(Records from a collection)
********
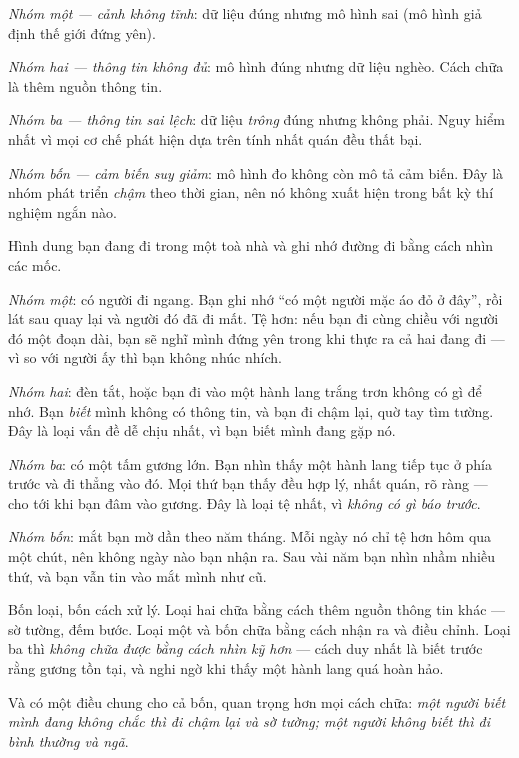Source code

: \documentclass[../../vslam.tex]{subfiles}
\begin{document}
\emph{Nhóm một --- cảnh không tĩnh}: dữ liệu đúng nhưng mô hình sai (mô hình giả định thế giới đứng yên).

\emph{Nhóm hai --- thông tin không đủ}: mô hình đúng nhưng dữ liệu nghèo. Cách chữa là thêm nguồn thông tin.

\emph{Nhóm ba --- thông tin sai lệch}: dữ liệu \emph{trông} đúng nhưng không phải. Nguy hiểm nhất vì mọi cơ chế phát hiện dựa trên tính nhất quán đều thất bại.

\emph{Nhóm bốn --- cảm biến suy giảm}: mô hình đo không còn mô tả cảm biến. Đây là nhóm phát triển \emph{chậm} theo thời gian, nên nó không xuất hiện trong bất kỳ thí nghiệm ngắn nào.

\begin{trucgiac}
Hình dung bạn đang đi trong một toà nhà và ghi nhớ đường đi bằng cách nhìn các mốc.

\emph{Nhóm một}: có người đi ngang. Bạn ghi nhớ ``có một người mặc áo đỏ ở đây'', rồi lát sau quay lại và người đó đã đi mất. Tệ hơn: nếu bạn đi cùng chiều với người đó một đoạn dài, bạn sẽ nghĩ mình đứng yên trong khi thực ra cả hai đang đi --- vì so với người ấy thì bạn không nhúc nhích.

\emph{Nhóm hai}: đèn tắt, hoặc bạn đi vào một hành lang trắng trơn không có gì để nhớ. Bạn \emph{biết} mình không có thông tin, và bạn đi chậm lại, quờ tay tìm tường. Đây là loại vấn đề dễ chịu nhất, vì bạn biết mình đang gặp nó.

\emph{Nhóm ba}: có một tấm gương lớn. Bạn nhìn thấy một hành lang tiếp tục ở phía trước và đi thẳng vào đó. Mọi thứ bạn thấy đều hợp lý, nhất quán, rõ ràng --- cho tới khi bạn đâm vào gương. Đây là loại tệ nhất, vì \emph{không có gì báo trước}.

\emph{Nhóm bốn}: mắt bạn mờ dần theo năm tháng. Mỗi ngày nó chỉ tệ hơn hôm qua một chút, nên không ngày nào bạn nhận ra. Sau vài năm bạn nhìn nhầm nhiều thứ, và bạn vẫn tin vào mắt mình như cũ.

Bốn loại, bốn cách xử lý. Loại hai chữa bằng cách thêm nguồn thông tin khác --- sờ tường, đếm bước. Loại một và bốn chữa bằng cách nhận ra và điều chỉnh. Loại ba thì \emph{không chữa được bằng cách nhìn kỹ hơn} --- cách duy nhất là biết trước rằng gương tồn tại, và nghi ngờ khi thấy một hành lang quá hoàn hảo.

Và có một điều chung cho cả bốn, quan trọng hơn mọi cách chữa: \emph{một người biết mình đang không chắc thì đi chậm lại và sờ tường; một người không biết thì đi bình thường và ngã}.
\end{trucgiac}
\end{document}
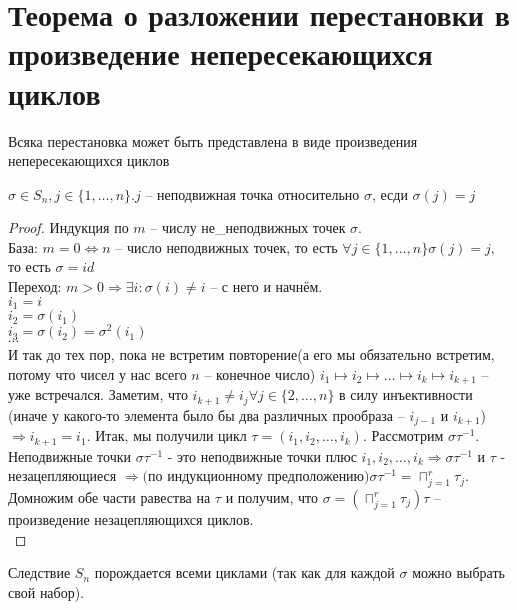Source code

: \section{Теорема о разложении перестановки в произведение непересекающихся циклов}

\begin{theorem}{Всяка перестановка может быть представлена в виде произведения непересекающихся циклов}
\begin{Def}
	$\sigma \in S_n, j \in \{1, \dotsc, n\}. j$ -- неподвижная точка относительно $\sigma$, есди $\sigma(j) = j$
\end{Def}
\end{theorem}
\begin{proof}
	Индукция по $m$ -- числу не\_неподвижных точек $\sigma$.\\
База: $m = 0 \Leftrightarrow n $ -- число неподвижных точек, то есть $\forall j \in \{1, \dotsc, n\} \sigma(j) = j, $ то есть $\sigma = id$\\
Переход: $m > 0 \Rightarrow \exists i: \sigma(i) \ne i$ -- с него и начнём.\\
$i_1 = i$\\
$i_2 = \sigma(i_1)$\\
$i_3 = \sigma(i_2) = \sigma^2(i_1)$\\
$\dotsb$\\
И так до тех пор, пока не встретим повторение(а его мы обязательно встретим, потому что чисел у нас всего $n$ -- конечное число)
$i_1 \mapsto i_2 \mapsto \dotsc \mapsto i_k \mapsto i_{k+1}$ -- уже встречался. Заметим, что $i_{k+1} \ne i_j \forall j \in \{2, \dotsc, n\}$ в силу инъективности \sigma (иначе у какого-то элемента было бы два различных прообраза -- $i_{j-1}$ и $i_{k+1}$) $\Rightarrow i_{k+1} = i_1$.  Итак, мы получили цикл $\tau = (i_1, i_2, \dotsc, i_k)$. Рассмотрим $\sigma\tau^{-1}$. Неподвижные точки $\sigma\tau^{-1}$ - это неподвижные точки \sigma плюс $i_1, i_2, \dotsc, i_k \Rightarrow \sigma\tau^{-1}$ и $\tau$ - незацепляющиеся $\Rightarrow($по индукционному предположению$) \sigma\tau^{-1} = \sqcap_{j = 1}^r \tau_j$. Домножим обе части равества на $\tau$ и получим, что $\sigma = (\sqcap_{j = 1}^r \tau_j)\tau$ -- произведение незацепляющихся циклов.\\
\end{proof}
\begin{theorem}{Следствие}
$S_n$ порождается всеми циклами (так как для каждой $\sigma$ можно выбрать свой набор).
\end{theorem}

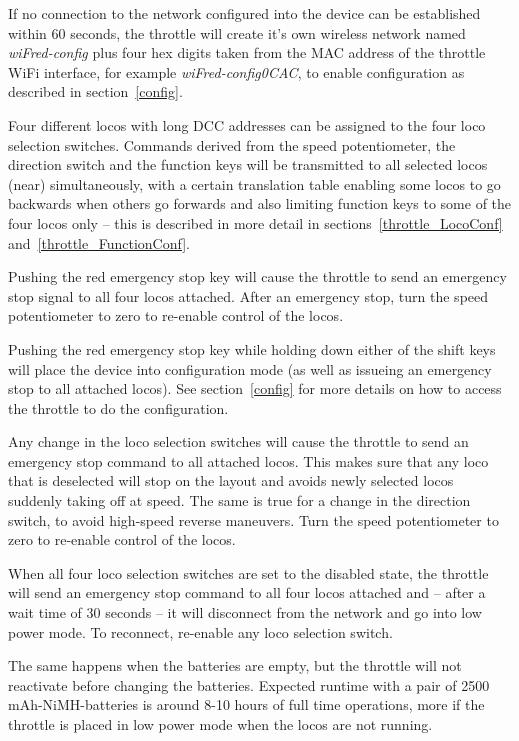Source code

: \documentclass[11pt,a4paper]{scrartcl}
\begin{document}
If no connection to the network configured into the device can be established within 60 seconds, the throttle will create it's own wireless network named \textit{wiFred-config} plus four hex digits taken from the MAC address of the throttle WiFi interface, for example \textit{wiFred-config0CAC}, to enable configuration as described in section~\ref{config}.

Four different locos with long DCC addresses can be assigned to the four loco selection switches. Commands derived from the speed potentiometer, the direction switch and the function keys will be transmitted to all selected locos (near) simultaneously, with a certain translation table enabling some locos to go backwards when others go forwards and also limiting function keys to some of the four locos only -- this is described in more detail in sections~\ref{throttle_LocoConf} and~\ref{throttle_FunctionConf}.

Pushing the red emergency stop key will cause the throttle to send an emergency stop signal to all four locos attached. After an emergency stop, turn the speed potentiometer to zero to re-enable control of the locos.

Pushing the red emergency stop key while holding down either of the shift keys will place the device into configuration mode (as well as issueing an emergency stop to all attached locos). See section~\ref{config} for more details on how to access the throttle to do the configuration.

Any change in the loco selection switches will cause the throttle to send an emergency stop command to all attached locos. This makes sure that any loco that is deselected will stop on the layout and avoids newly selected locos suddenly taking off at speed. The same is true for a change in the direction switch, to avoid high-speed reverse maneuvers. Turn the speed potentiometer to zero to re-enable control of the locos.

When all four loco selection switches are set to the disabled state, the throttle will send an emergency stop command to all four locos attached and -- after a wait time of 30 seconds -- it will disconnect from the network and go into low power mode. To reconnect, re-enable any loco selection switch.

The same happens when the batteries are empty, but the throttle will not reactivate before changing the batteries. Expected runtime with a pair of 2500\,mAh-NiMH-batteries is around 8-10 hours of full time operations, more if the throttle is placed in low power mode when the locos are not running.
\end{document}
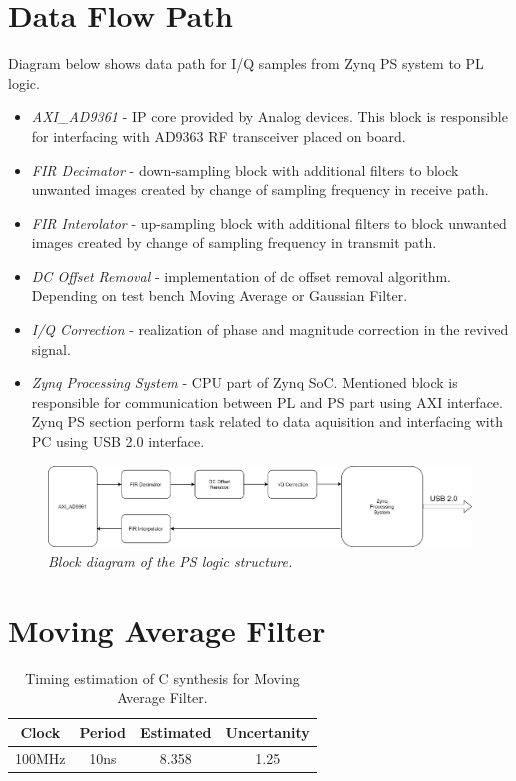 \documentclass[en,printmode]{mgr}
\begin{document}
	\section{Data Flow Path}
	Diagram below shows data path for I/Q samples from Zynq PS system to PL logic.
	
	\begin{itemize}
		\item \textit{AXI_AD9361} - IP core provided by Analog devices. This block is responsible for
			interfacing with AD9363 RF transceiver placed on board. 
		\item \textit{FIR Decimator} - down-sampling block with additional filters to block unwanted
			images created by change of sampling frequency in receive path.
		\item \textit{FIR Interolator} - up-sampling block with additional filters to block unwanted
			images created by change of sampling frequency in transmit path.
		\item \textit{DC Offset Removal} - implementation of dc offset removal algorithm. 
			Depending on test bench Moving Average or Gaussian Filter.
		\item \textit{I/Q Correction} - realization of phase and magnitude correction in the revived
		 	signal.
		\item \textit{Zynq Processing System} - CPU part of Zynq SoC. Mentioned block is responsible for
			communication between PL and PS part using AXI interface. Zynq PS section perform task
			related to data aquisition and interfacing with PC using USB 2.0 interface.
	\end{itemize}
	
	\begin{figure}[H]
    	\centering
   		\includegraphics[width=\textheight, angle =90]{diag/hdl.png}
    	\caption{\textit{Block diagram of the PS logic structure.}}
    	\label{fig:polarplot}
	\end{figure}
	
	\section{Moving Average Filter}
	\begin{table}[H]
		\centering
		\caption{}
		\begin{tabular}{|c|c|c|c|}
		\hline
		Clock  & Period & Estimated & Uncertanity \\ \hline
		100MHz & 10ns   & 8.358     & 1.25        \\ \hline
		\end{tabular}
		\caption{Timing estimation of C synthesis for Moving Average Filter.}
	\end{table}
	
\end{document}
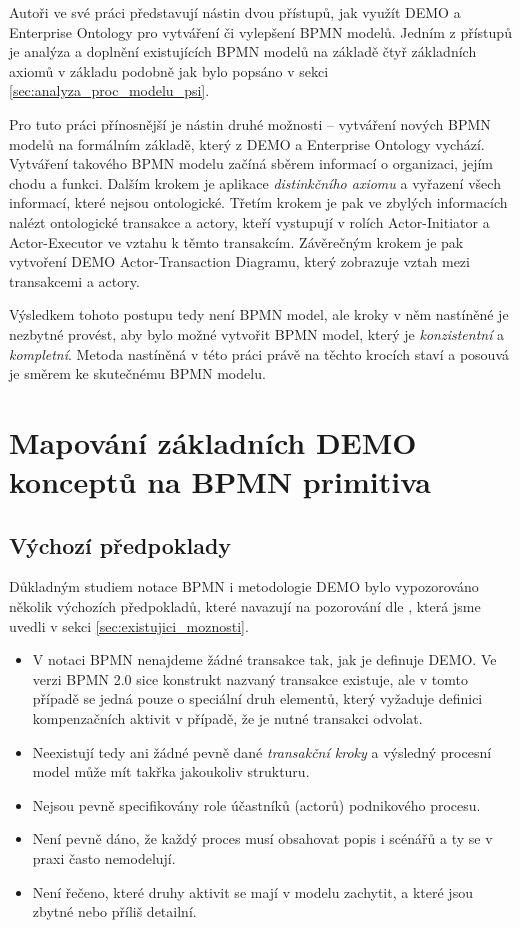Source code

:Autoři ve své práci představují nástin dvou přístupů, jak využít DEMO a Enterprise Ontology pro vytváření či vylepšení BPMN modelů. Jedním z přístupů je analýza a doplnění existujících BPMN modelů na základě čtyř základních axiomů \ptheory{} v základu podobně jak bylo popsáno v sekci \ref{sec:analyza_proc_modelu_psi}. 

Pro tuto práci přínosnější je nástin druhé možnosti – vytváření nových BPMN modelů na formálním základě, který z DEMO a Enterprise Ontology vychází. Vytváření takového BPMN modelu začíná sběrem informací o organizaci, jejím chodu a funkci. Dalším krokem je aplikace \textit{distinkčního axiomu} a  vyřazení všech informací, které nejsou ontologické. Třetím krokem je pak ve zbylých informacích nalézt ontologické transakce a actory, kteří vystupují v rolích Actor-Initiator a Actor-Executor ve vztahu k těmto transakcím. Závěrečným krokem je pak vytvoření DEMO Actor-Transaction Diagramu, který zobrazuje vztah mezi transakcemi a actory. 

Výsledkem tohoto postupu tedy není BPMN model, ale kroky v něm nastíněné je nezbytné provést, aby bylo možné vytvořit BPMN model, který je \textit{konzistentní} a \textit{kompletní}. Metoda nastíněná v této práci právě na těchto krocích staví a posouvá je směrem ke skutečnému BPMN modelu.

\section{Mapování základních DEMO konceptů na BPMN primitiva}
\subsection{Výchozí předpoklady}
Důkladným studiem notace BPMN i metodologie DEMO bylo vypozorováno několik výchozích předpokladů, které navazují na pozorování dle \cite{VanNuffel2009}, která jsme uvedli v sekci \ref{sec:existujici_moznosti}.

\begin{itemize}
\item V notaci BPMN nenajdeme žádné transakce tak, jak je definuje DEMO. Ve verzi BPMN 2.0 sice konstrukt nazvaný transakce existuje, ale v tomto případě se jedná pouze o speciální druh elementů, který vyžaduje definici kompenzačních aktivit v případě, že je nutné transakci odvolat.
\item Neexistují tedy ani žádné pevně dané \textit{transakční kroky} a výsledný procesní model může mít takřka jakoukoliv strukturu.
\item Nejsou pevně specifikovány role účastníků (actorů) podnikového procesu.
\item Není pevně dáno, že každý proces musí obsahovat popis  i  scénářů a ty  se v praxi často nemodelují.
\item Není řečeno, které druhy aktivit se mají v modelu zachytit, a které jsou zbytné nebo příliš detailní.
\end{itemize}

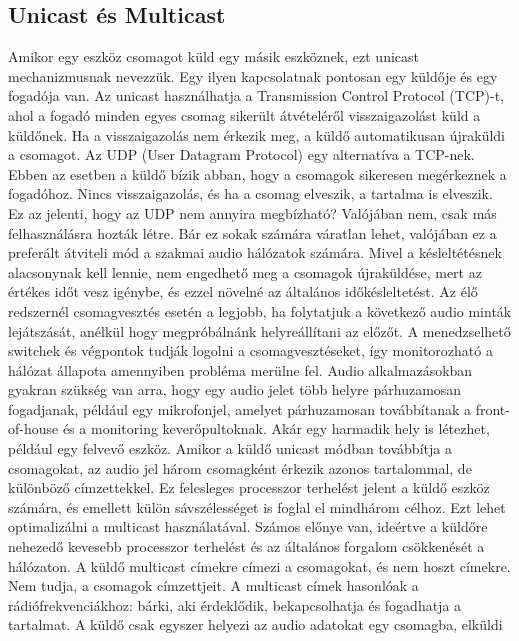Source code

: \subsection{Unicast és Multicast} %
Amikor egy eszköz csomagot küld egy másik eszköznek, ezt unicast mechanizmusnak
nevezzük. Egy ilyen kapcsolatnak pontosan egy küldője és egy fogadója van. Az
unicast használhatja a Transmission Control Protocol (TCP)-t, ahol a fogadó
minden egyes csomag sikerült átvételéről visszaigazolást küld a küldőnek. Ha a
visszaigazolás nem érkezik meg, a küldő automatikusan újraküldi a csomagot. 
Az UDP (User Datagram Protocol) egy alternatíva a TCP-nek. Ebben az esetben a küldő
bízik abban, hogy a csomagok sikeresen megérkeznek a fogadóhoz. Nincs
visszaigazolás, és ha a csomag elveszik, a tartalma is elveszik.
Ez az jelenti, hogy az UDP nem annyira megbízható? Valójában nem,
csak más felhasználásra hozták létre. 
Bár ez sokak számára váratlan lehet, valójában ez a preferált átviteli mód a szakmai audio hálózatok
számára. Mivel a késleltétésnek alacsonynak kell lennie, nem engedhető meg a
csomagok újraküldése, mert az értékes időt vesz igénybe, és ezzel növelné az általános
időkésleltetést. Az élő redszernél csomagvesztés esetén a legjobb, ha folytatjuk a
következő audio minták lejátszását, anélkül hogy megpróbálnánk helyreállítani az
előzőt. A menedzselhető switchek és végpontok tudják logolni a csomagvesztéseket, így
monitorozható a hálózat állapota amennyiben probléma merülne fel.
Audio alkalmazásokban gyakran szükség van arra, hogy egy audio jelet
több helyre párhuzamosan fogadjanak, például egy mikrofonjel, amelyet
párhuzamosan továbbítanak a front-of-house és a monitoring keverőpultoknak. Akár
egy harmadik hely is létezhet, például egy felvevő eszköz. 
Amikor a küldő unicast módban továbbítja a csomagokat, az audio jel három csomagként
érkezik azonos tartalommal, de különböző címzettekkel. Ez felesleges
processzor terhelést jelent a küldő eszköz számára, és emellett külön sávszélességet is
foglal el mindhárom célhoz. Ezt lehet optimalizálni a multicast használatával. 
Számos előnye van, ideértve a küldőre nehezedő kevesebb processzor terhelést 
és az általános forgalom csökkenését a hálózaton. 
A küldő multicast címekre címezi a csomagokat, és nem hoszt címekre. Nem tudja, a csomagok címzettjeit. 
A multicast címek hasonlóak a rádiófrekvenciákhoz: bárki, aki érdeklődik, bekapcsolhatja és fogadhatja a
tartalmat. A küldő csak egyszer helyezi az audio adatokat egy csomagba, elküldi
********
Task prompt.
Find the count of lines in the data above where the word "bằng" occurs, and write down only that count.

Written answer.
2